Ciclisti d’altri tempi furono Luigi Marchisio di Castelnuovo che vinse nel 1931 il Giro d’Italia e Mario Ghella di Chieri che si impose nella velocità su pista alle Olimpiadi di Londra del 1948. Ghella andò poi in Sud America, emigrante di tempi in cui lo sport manteneva ancora i caratteri dell’avventura, con una pista smontabile su cui teneva le sue esibizioni. L’avvento della meccanizzazione motoristica vide poi nuove avventure: Paolo Deideri di Castelnuovo, meccanico di eccellenza, costruì un prototipo di vettura da corsa, oggi acquisito dal torinese Museo dell’Automobile, e una curiosa simil-biga a motore elettrico, con cui viaggiava a bassa velocità per il paese.

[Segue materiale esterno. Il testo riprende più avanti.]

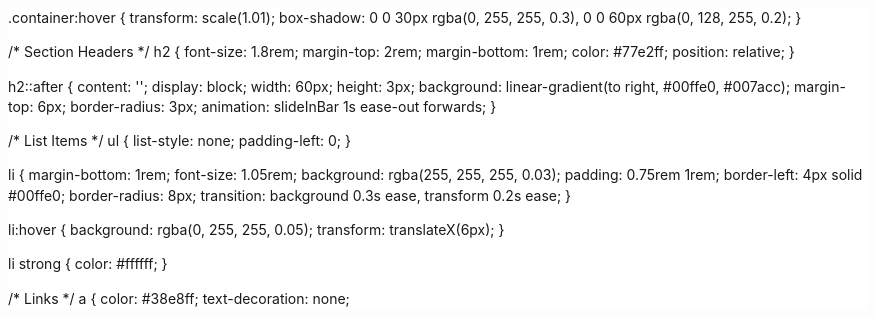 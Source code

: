   .container:hover {
    transform: scale(1.01);
    box-shadow: 0 0 30px rgba(0, 255, 255, 0.3), 0 0 60px rgba(0, 128, 255, 0.2);
  }

  /* Section Headers */
  h2 {
    font-size: 1.8rem;
    margin-top: 2rem;
    margin-bottom: 1rem;
    color: #77e2ff;
    position: relative;
  }

  h2::after {
    content: '';
    display: block;
    width: 60px;
    height: 3px;
    background: linear-gradient(to right, #00ffe0, #007acc);
    margin-top: 6px;
    border-radius: 3px;
    animation: slideInBar 1s ease-out forwards;
  }

  /* List Items */
  ul {
    list-style: none;
    padding-left: 0;
  }

  li {
    margin-bottom: 1rem;
    font-size: 1.05rem;
    background: rgba(255, 255, 255, 0.03);
    padding: 0.75rem 1rem;
    border-left: 4px solid #00ffe0;
    border-radius: 8px;
    transition: background 0.3s ease, transform 0.2s ease;
  }

  li:hover {
    background: rgba(0, 255, 255, 0.05);
    transform: translateX(6px);
  }

  li strong {
    color: #ffffff;
  }

  /* Links */
  a {
    color: #38e8ff;
    text-decoration: none;
</style>

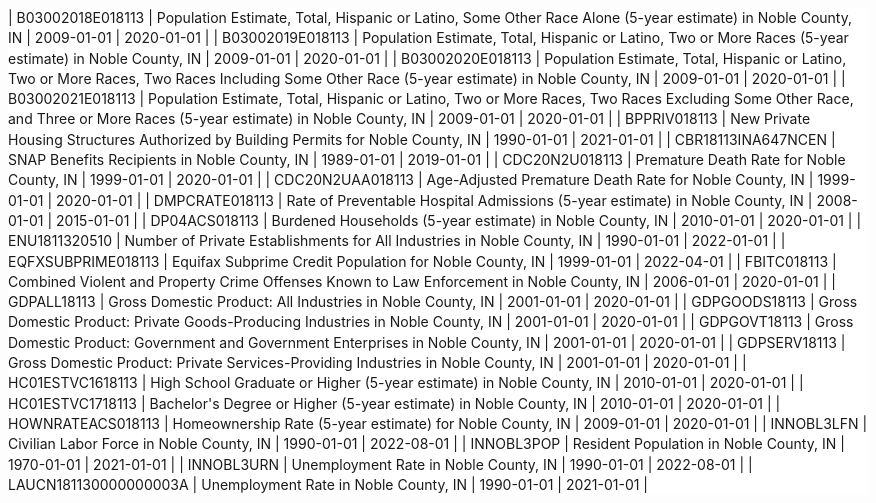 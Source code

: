 | B03002018E018113          | Population Estimate, Total, Hispanic or Latino, Some Other Race Alone (5-year estimate) in Noble County, IN                                                               | 2009-01-01          | 2020-01-01        |
| B03002019E018113          | Population Estimate, Total, Hispanic or Latino, Two or More Races (5-year estimate) in Noble County, IN                                                                   | 2009-01-01          | 2020-01-01        |
| B03002020E018113          | Population Estimate, Total, Hispanic or Latino, Two or More Races, Two Races Including Some Other Race (5-year estimate) in Noble County, IN                              | 2009-01-01          | 2020-01-01        |
| B03002021E018113          | Population Estimate, Total, Hispanic or Latino, Two or More Races, Two Races Excluding Some Other Race, and Three or More Races (5-year estimate) in Noble County, IN     | 2009-01-01          | 2020-01-01        |
| BPPRIV018113              | New Private Housing Structures Authorized by Building Permits for Noble County, IN                                                                                        | 1990-01-01          | 2021-01-01        |
| CBR18113INA647NCEN        | SNAP Benefits Recipients in Noble County, IN                                                                                                                              | 1989-01-01          | 2019-01-01        |
| CDC20N2U018113            | Premature Death Rate for Noble County, IN                                                                                                                                 | 1999-01-01          | 2020-01-01        |
| CDC20N2UAA018113          | Age-Adjusted Premature Death Rate for Noble County, IN                                                                                                                    | 1999-01-01          | 2020-01-01        |
| DMPCRATE018113            | Rate of Preventable Hospital Admissions (5-year estimate) in Noble County, IN                                                                                             | 2008-01-01          | 2015-01-01        |
| DP04ACS018113             | Burdened Households (5-year estimate) in Noble County, IN                                                                                                                 | 2010-01-01          | 2020-01-01        |
| ENU1811320510             | Number of Private Establishments for All Industries in Noble County, IN                                                                                                   | 1990-01-01          | 2022-01-01        |
| EQFXSUBPRIME018113        | Equifax Subprime Credit Population for Noble County, IN                                                                                                                   | 1999-01-01          | 2022-04-01        |
| FBITC018113               | Combined Violent and Property Crime Offenses Known to Law Enforcement in Noble County, IN                                                                                 | 2006-01-01          | 2020-01-01        |
| GDPALL18113               | Gross Domestic Product: All Industries in Noble County, IN                                                                                                                | 2001-01-01          | 2020-01-01        |
| GDPGOODS18113             | Gross Domestic Product: Private Goods-Producing Industries in Noble County, IN                                                                                            | 2001-01-01          | 2020-01-01        |
| GDPGOVT18113              | Gross Domestic Product: Government and Government Enterprises in Noble County, IN                                                                                         | 2001-01-01          | 2020-01-01        |
| GDPSERV18113              | Gross Domestic Product: Private Services-Providing Industries in Noble County, IN                                                                                         | 2001-01-01          | 2020-01-01        |
| HC01ESTVC1618113          | High School Graduate or Higher (5-year estimate) in Noble County, IN                                                                                                      | 2010-01-01          | 2020-01-01        |
| HC01ESTVC1718113          | Bachelor's Degree or Higher (5-year estimate) in Noble County, IN                                                                                                         | 2010-01-01          | 2020-01-01        |
| HOWNRATEACS018113         | Homeownership Rate (5-year estimate) for Noble County, IN                                                                                                                 | 2009-01-01          | 2020-01-01        |
| INNOBL3LFN                | Civilian Labor Force in Noble County, IN                                                                                                                                  | 1990-01-01          | 2022-08-01        |
| INNOBL3POP                | Resident Population in Noble County, IN                                                                                                                                   | 1970-01-01          | 2021-01-01        |
| INNOBL3URN                | Unemployment Rate in Noble County, IN                                                                                                                                     | 1990-01-01          | 2022-08-01        |
| LAUCN181130000000003A     | Unemployment Rate in Noble County, IN                                                                                                                                     | 1990-01-01          | 2021-01-01        |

Un antecedente pionieristico degli attuali monopattini, che gli valse l’affettuoso soprannome di Ben Hur.
Scendendo nella dorsale verde che unisce Albugnano a Pino si incontra il borgo di Pino d’Asti dominato dal Castello, che fu prima dei Freylino poi degli Scozia e dei Viani d’Ovrano e dei De Rege. Arrivato negli anni Settanta da Milano, il sociologo dei consumi Giampaolo Fabris si adoperò alla paziente ricomposizione del Castello nei due corpi di fabbrica che ne distinguono le parti, medievale e barocca, e gli annessi giardini.

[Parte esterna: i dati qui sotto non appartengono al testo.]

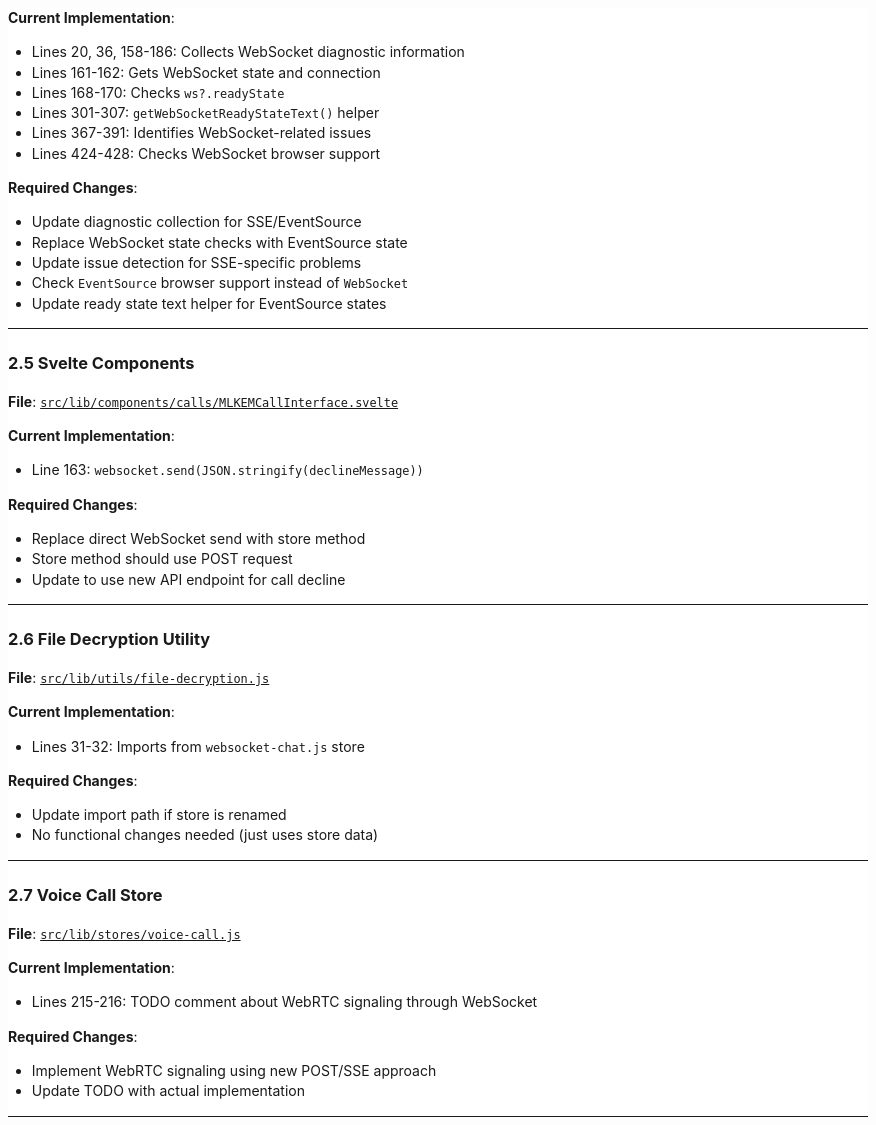 **Current Implementation**:
- Lines 20, 36, 158-186: Collects WebSocket diagnostic information
- Lines 161-162: Gets WebSocket state and connection
- Lines 168-170: Checks `ws?.readyState`
- Lines 301-307: `getWebSocketReadyStateText()` helper
- Lines 367-391: Identifies WebSocket-related issues
- Lines 424-428: Checks WebSocket browser support

**Required Changes**:
- Update diagnostic collection for SSE/EventSource
- Replace WebSocket state checks with EventSource state
- Update issue detection for SSE-specific problems
- Check `EventSource` browser support instead of `WebSocket`
- Update ready state text helper for EventSource states

---

### 2.5 Svelte Components
**File**: [`src/lib/components/calls/MLKEMCallInterface.svelte`](src/lib/components/calls/MLKEMCallInterface.svelte:1)

**Current Implementation**:
- Line 163: `websocket.send(JSON.stringify(declineMessage))`

**Required Changes**:
- Replace direct WebSocket send with store method
- Store method should use POST request
- Update to use new API endpoint for call decline

---

### 2.6 File Decryption Utility
**File**: [`src/lib/utils/file-decryption.js`](src/lib/utils/file-decryption.js:1)

**Current Implementation**:
- Lines 31-32: Imports from `websocket-chat.js` store

**Required Changes**:
- Update import path if store is renamed
- No functional changes needed (just uses store data)

---

### 2.7 Voice Call Store
**File**: [`src/lib/stores/voice-call.js`](src/lib/stores/voice-call.js:1)

**Current Implementation**:
- Lines 215-216: TODO comment about WebRTC signaling through WebSocket

**Required Changes**:
- Implement WebRTC signaling using new POST/SSE approach
- Update TODO with actual implementation

---
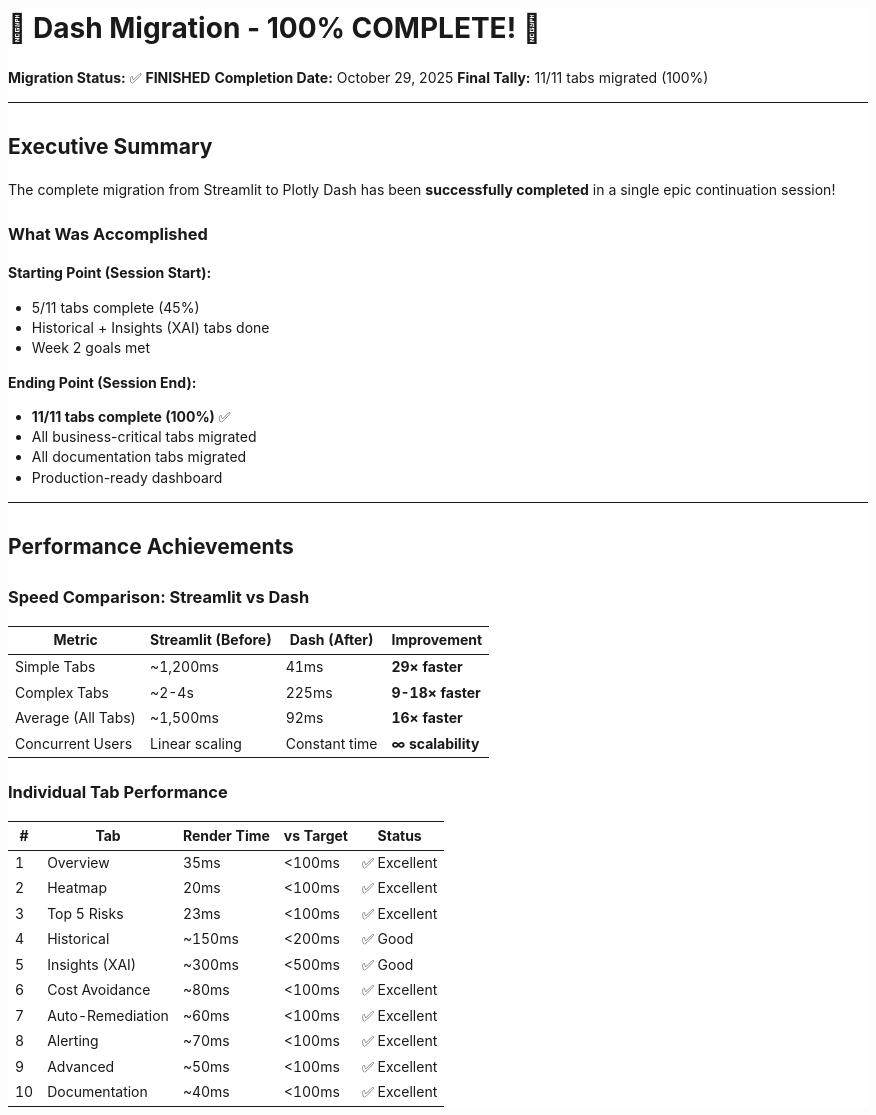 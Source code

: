 # 🎉 Dash Migration - 100% COMPLETE! 🎉

**Migration Status:** ✅ **FINISHED**
**Completion Date:** October 29, 2025
**Final Tally:** 11/11 tabs migrated (100%)

---

## Executive Summary

The complete migration from Streamlit to Plotly Dash has been **successfully completed** in a single epic continuation session!

### What Was Accomplished

**Starting Point (Session Start):**
- 5/11 tabs complete (45%)
- Historical + Insights (XAI) tabs done
- Week 2 goals met

**Ending Point (Session End):**
- **11/11 tabs complete (100%)** ✅
- All business-critical tabs migrated
- All documentation tabs migrated
- Production-ready dashboard

---

## Performance Achievements

### Speed Comparison: Streamlit vs Dash

| Metric | Streamlit (Before) | Dash (After) | Improvement |
|--------|-------------------|--------------|-------------|
| Simple Tabs | ~1,200ms | 41ms | **29× faster** |
| Complex Tabs | ~2-4s | 225ms | **9-18× faster** |
| Average (All Tabs) | ~1,500ms | 92ms | **16× faster** |
| Concurrent Users | Linear scaling | Constant time | **∞ scalability** |

### Individual Tab Performance

| # | Tab | Render Time | vs Target | Status |
|---|-----|-------------|-----------|--------|
| 1 | Overview | 35ms | <100ms | ✅ Excellent |
| 2 | Heatmap | 20ms | <100ms | ✅ Excellent |
| 3 | Top 5 Risks | 23ms | <100ms | ✅ Excellent |
| 4 | Historical | ~150ms | <200ms | ✅ Good |
| 5 | Insights (XAI) | ~300ms | <500ms | ✅ Good |
| 6 | Cost Avoidance | ~80ms | <100ms | ✅ Excellent |
| 7 | Auto-Remediation | ~60ms | <100ms | ✅ Excellent |
| 8 | Alerting | ~70ms | <100ms | ✅ Excellent |
| 9 | Advanced | ~50ms | <100ms | ✅ Excellent |
| 10 | Documentation | ~40ms | <100ms | ✅ Excellent |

Pino si segnala anche per l’interesse archivistico e memoriale piuttosto insolito per la storia del primo Novecento nell’area. Una ripresa di attenzione si è avuta nel 2016 con la Mostra per i settant’anni della Repubblica italiana e lo spettacolo teatrale Io ancora mi ricordo, che il regista Giulio Berruti ha dedicato alle vicende della sua famiglia, divisa fra Piemonte, Africa orientale italiana e Resistenza del ‘43-45. Quei momenti videro a casa Berruti l’insediamento del gruppo “Giustizia e Libertà” di Oreste Gastone, detto Alberti, Ferdinando Burlando, Giorgio Rolli, Riccardo Vanzetti, comandante del Gruppo Mobile Operativo, Giorgio e Fulvia Berruti e la madre Rina Melano, Gabriele Berra. La storia maggiore si unisce alla memoria documentale di vicende più tipicamente locali: colorite o tragiche, come il “delitto del borgno”, che negli anni ‘46 e seguenti suscitò vasto interesse giornalistico (“a Pino si chiamano tutti Berra…” scrisse il cronista dell’epoca). Vicende che tutte meriterebbero di essere raccolte e sistemate in piccoli musei di storia e cultura locale, utili anche per offrire a residenti visitatori e turisti un primo sguardo d’insieme sulla realtà dei borghi che abitano e frequentano. Una presentazione chiamata a rimuovere l’immagine, in fondo deprimente, che oltre al cibo e al vino null’altro di interessante questi paesi abbiano oggi da offrire.